As a young boy growing up in Baltimore County, Walter Engle remembers climbing the ruined tower of a medieval-style castle on the banks of Loch Raven Reservoir.
His mother may have believed her 6-year-old had a slightly overactive imagination. But in 1928, when he made the hike with a Boy Scout troop, pieces of a reproduction castle called Glen Ellen were still standing in the woods beside the reservoir.
jTC "I tell you, when you go to see a castle and you're 6 years old, your eyes are wide open. I still remember it vividly," says Mr. Engle, whose Towson home sits on property adjoining the Glen Ellen site. "I remember I was walking up wooden steps that spiraled around inside the tower. And I remember there was plaster on them that had fallen off the walls. I got up about a story before some of the older kids told me I had better come down."
Although the tower has since crumbled, the ruins of Glen Ellen continue to fascinate visitors who make the hike to the site. Pieces of the foundation remain, as well as part of an old stone staircase and evidence of a nearby springhouse that was most likely used for storing milk. Old photographs of the property show two gnarled Osage orange trees near the mansion, which still grow near the remaining foundation.
"It's a true ghost," said Carol Allen, executive director of Historic Towson, which sponsored a lecture and several hikes to Glen Ellen this spring.
Even at the time of its construction, Glen Ellen was designed to evoke thoughts of times past.
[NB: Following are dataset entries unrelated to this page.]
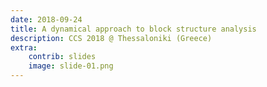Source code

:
 ```yaml
---
date: 2018-09-24
title: A dynamical approach to block structure analysis
description: CCS 2018 @ Thessaloniki (Greece)
extra:
    contrib: slides
    image: slide-01.png
---
```


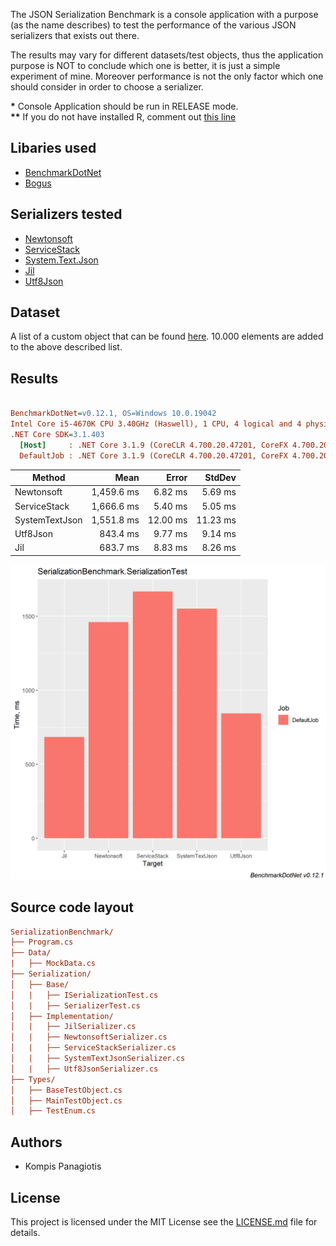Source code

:The JSON Serialization Benchmark is a console application with a purpose (as the name describes) to test the performance of the various JSON serializers that exists out there. 

The results may vary for different datasets/test objects, thus the application purpose is NOT to conclude which one is better, it is just a simple experiment of mine. Moreover performance is not the only factor which one should consider in order to choose a serializer.


**\*** Console Application should be run in RELEASE mode.  
**\*\*** If you do not have installed R, comment out [this line](https://github.com/PKompis/.NETSerializationBenchmark/blob/main/SerializationBenchmark/Program.cs#L12)

## Libaries used

- [BenchmarkDotNet](https://github.com/dotnet/BenchmarkDotNet)
- [Bogus](https://github.com/bchavez/Bogus)

## Serializers tested
- [Newtonsoft](https://www.newtonsoft.com/json)
- [ServiceStack](https://github.com/ServiceStack/ServiceStack.Text)
- [System.Text.Json](https://www.nuget.org/packages/System.Text.Json)
- [Jil](https://github.com/kevin-montrose/Jil)
- [Utf8Json](https://github.com/neuecc/Utf8Json)

## Dataset

A list of a custom object that can be found [here](https://github.com/PKompis/JSONSerializationBenchmark/blob/main/SerializationBenchmark/Types/MainTestObject.cs).
10.000 elements are added to the above described list.

## Results

``` ini

BenchmarkDotNet=v0.12.1, OS=Windows 10.0.19042
Intel Core i5-4670K CPU 3.40GHz (Haswell), 1 CPU, 4 logical and 4 physical cores
.NET Core SDK=3.1.403
  [Host]     : .NET Core 3.1.9 (CoreCLR 4.700.20.47201, CoreFX 4.700.20.47203), X64 RyuJIT
  DefaultJob : .NET Core 3.1.9 (CoreCLR 4.700.20.47201, CoreFX 4.700.20.47203), X64 RyuJIT

```
|         Method |       Mean |    Error |   StdDev |
|--------------- |-----------:|---------:|---------:|
|     Newtonsoft | 1,459.6 ms |  6.82 ms |  5.69 ms |
|   ServiceStack | 1,666.6 ms |  5.40 ms |  5.05 ms |
| SystemTextJson | 1,551.8 ms | 12.00 ms | 11.23 ms |
|       Utf8Json |   843.4 ms |  9.77 ms |  9.14 ms |
|            Jil |   683.7 ms |  8.83 ms |  8.26 ms |



![alt text](BenchmarkResults.png "Title")

## Source code layout

``` ini
SerializationBenchmark/
├── Program.cs
├── Data/
|   ├── MockData.cs
├── Serialization/
│   ├── Base/
│   |   ├── ISerializationTest.cs
│   |   ├── SerializerTest.cs
│   ├── Implementation/
│   |   ├── JilSerializer.cs
│   |   ├── NewtonsoftSerializer.cs
│   |   ├── ServiceStackSerializer.cs
│   |   ├── SystemTextJsonSerializer.cs
│   |   ├── Utf8JsonSerializer.cs
├── Types/
│   ├── BaseTestObject.cs
│   ├── MainTestObject.cs
│   ├── TestEnum.cs
```

## Authors

- Kompis Panagiotis


## License

This project is licensed under the MIT License see the [LICENSE.md](https://github.com/PKompis/.NETSerializationBenchmark/blob/main/LICENSE) file for details.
The three-story early Gothic Revival mansion, with towers on three corners, was meant to resemble Abbotsford, a Scottish castle owned by Sir Walter Scott. Glen Ellen's owner, Robert Gilmor III, had visited Abbotsford, itself a replica, during a stint in the foreign service in the 1820s, according to local historian Charles J. Scheve. To design his new home, Gilmor called in Alexander Jackson Davis, a famous American architect, who traveled from New York to Baltimore to oversee the project.
Built in 1833, Glen Ellen is believed to have had a guest house in the form of a Greek temple and a gatehouse that was designed to look like a Gothic ruin, Mr. Scheve says. The entire project cost Gilmor about $175,000, which converted to today's dollars would equal about $1.8 million.
In the 90 or so years that Glen Ellen was inhabited, the home looked out on farmlands and a valley, which was cut by a small creek connected to the Gunpowder River. But by the turn of the century, the growing city of Baltimore was making increasing demands for larger water supplies, and attention began to focus on the lands surrounding Glen Ellen.
In 1921, the Gunpowder was dammed, Mr. Scheve says, and Loch Raven Reservoir was born in the front yard of Glen Ellen. What appears as a hill on an old map of the property became an island, and many of the outer buildings were covered by water.
Today, the edge of the reservoir reaches within a few dozen feet of the site of Glen Ellen's front door. Occasionally, when the water level in Loch Raven has dropped severely, boaters report seeing fence posts and an old chimney above the surface.
For a time, the city, which had purchased the property before the damming, considered using the mansion as a resort for poor women from Baltimore. But its proximity to the water made a septic system impossible and Glen Ellen began to decay. During Prohibition, a still was set up in the building, Mr. Scheve says, and Glen Ellen started to become a problem for the city.
"It was becoming a nuisance. College kids were having beer parties out there, and kids had started going out with roller skates and using the floor of the ballroom," he says.
So in 1929, after much of its lumber was removed, Glen Ellen was dynamited to the ground. Some of the windows and doors are now part of the Cloisters Children's Museum on Falls Road, Mr. Scheve says.
Thanks to Historic Towson, there is renewed interest in Glen Ellen and talk of clearing parts of the site to make it more accessible to visitors. Today, two ash trees have grown up on either side of an 8-foot piece of marble that most likely marks a small patio at the front entrance to the mansion. The clean lines of the trees give a visitor some feel for the majesty of the mansion that would have towered above them.
THE ROAD TO RUINS
The ruins of Glen Ellen may be reached by taking Beltway Exit 28 north (Providence Road). Follow Providence Road almost until it dead-ends at Loch Raven Drive (about 2 miles). Parking is permitted at the top of Dogwood Hill Road (about an 1/8 of a mile before the dead end) and on Providence Road where not prohibited by signs. The trail begins at the southwest corner of Loch Raven Drive and Providence Road. It goes through an open field and past a stream (about a 1/4 mile after the field). Bear left at the first fork (1/8 mile after the stream). At the next fork (a 1/4 mile later), bear left again. The trail crosses a second stream about 60 feet later and continues around to the right. The ruins are a little more than an 1/8 mile farther and are down a slight drop off the left side of the trail. Look for bricks and pieces of slate roofing and stucco. Walking time from the beginning of trail is about 50 minutes.